Exercise objective: Search the records for the word "shields" and copy every line in which it occurs.

Supplied data:
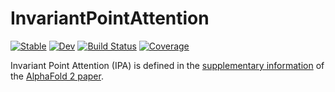 # InvariantPointAttention

[![Stable](https://img.shields.io/badge/docs-stable-blue.svg)](https://murrellgroup.github.io/InvariantPointAttention.jl/stable/)
[![Dev](https://img.shields.io/badge/docs-dev-blue.svg)](https://murrellgroup.github.io/InvariantPointAttention.jl/dev/)
[![Build Status](https://github.com/MurrellGroup/InvariantPointAttention.jl/actions/workflows/CI.yml/badge.svg?branch=main)](https://github.com/MurrellGroup/InvariantPointAttention.jl/actions/workflows/CI.yml?query=branch%3Amain)
[![Coverage](https://codecov.io/gh/MurrellGroup/InvariantPointAttention.jl/branch/main/graph/badge.svg)](https://codecov.io/gh/MurrellGroup/InvariantPointAttention.jl)

Invariant Point Attention (IPA) is defined in the [supplementary information](https://www.nature.com/articles/s41586-021-03819-2#Sec20) of the [AlphaFold 2 paper](https://www.nature.com/articles/s41586-021-03819-2).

Output for this task:
[![Stable](https://img.shields.io/badge/docs-stable-blue.svg)](https://murrellgroup.github.io/InvariantPointAttention.jl/stable/)
[![Dev](https://img.shields.io/badge/docs-dev-blue.svg)](https://murrellgroup.github.io/InvariantPointAttention.jl/dev/)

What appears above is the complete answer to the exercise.